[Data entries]

....................

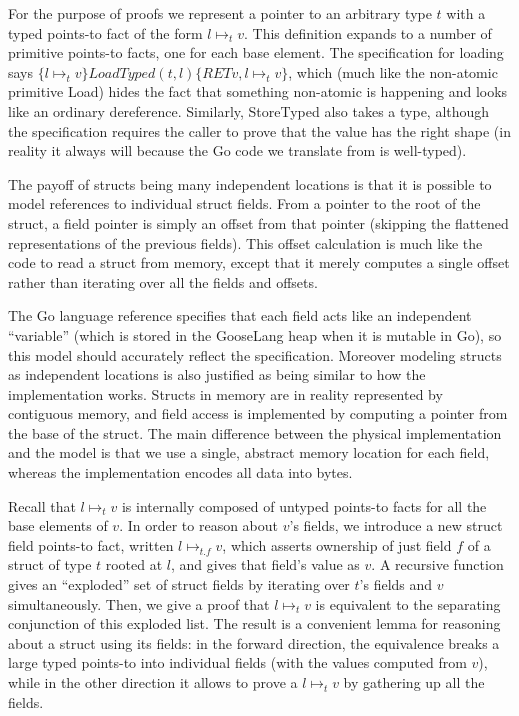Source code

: For the purpose of proofs we represent a pointer to an arbitrary type
\(t\) with a typed points-to fact of the form \(l \mapsto_t v\). This
definition expands to a number of primitive points-to facts, one for
each base element. The specification for loading says
\(\{l \mapsto_t v\} LoadTyped(t, l) \{RET v, l \mapsto_t v\}\), which
(much like the non-atomic primitive Load) hides the fact that something
non-atomic is happening and looks like an ordinary dereference.
Similarly, StoreTyped also takes a type, although the specification
requires the caller to prove that the value has the right shape (in
reality it always will because the Go code we translate from is
well-typed).

The payoff of structs being many independent locations is that it is
possible to model references to individual struct fields. From a pointer
to the root of the struct, a field pointer is simply an offset from that
pointer (skipping the flattened representations of the previous fields).
This offset calculation is much like the code to read a struct from
memory, except that it merely computes a single offset rather than
iterating over all the fields and offsets.

The Go language reference specifies that each field acts like an
independent ``variable'' (which is stored in the GooseLang heap when it
is mutable in Go), so this model should accurately reflect the
specification. Moreover modeling structs as independent locations is
also justified as being similar to how the implementation works. Structs
in memory are in reality represented by contiguous memory, and field
access is implemented by computing a pointer from the base of the
struct. The main difference between the physical implementation and the
model is that we use a single, abstract memory location for each field,
whereas the implementation encodes all data into bytes.

Recall that \(l \mapsto_t v\) is internally composed of untyped
points-to facts for all the base elements of \(v\). In order to reason
about \(v\)'s fields, we introduce a new struct field points-to fact,
written \(l \mapsto_{t.f} v\), which asserts ownership of just field
\(f\) of a struct of type \(t\) rooted at \(l\), and gives that field's
value as \(v\). A recursive function gives an ``exploded'' set of struct
fields by iterating over \(t\)'s fields and \(v\) simultaneously. Then,
we give a proof that \(l \mapsto_t v\) is equivalent to the separating
conjunction of this exploded list. The result is a convenient lemma for
reasoning about a struct using its fields: in the forward direction, the
equivalence breaks a large typed points-to into individual fields (with
the values computed from \(v\)), while in the other direction it allows
to prove a \(l \mapsto_t v\) by gathering up all the fields.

....................

Exercise
Copy, without any change, the lines from the one that contains "fields by iterating" to the final line of the entries above.

Your solution
fields by iterating over \(t\)'s fields and \(v\) simultaneously. Then,
we give a proof that \(l \mapsto_t v\) is equivalent to the separating
conjunction of this exploded list. The result is a convenient lemma for
reasoning about a struct using its fields: in the forward direction, the
equivalence breaks a large typed points-to into individual fields (with
the values computed from \(v\)), while in the other direction it allows
to prove a \(l \mapsto_t v\) by gathering up all the fields.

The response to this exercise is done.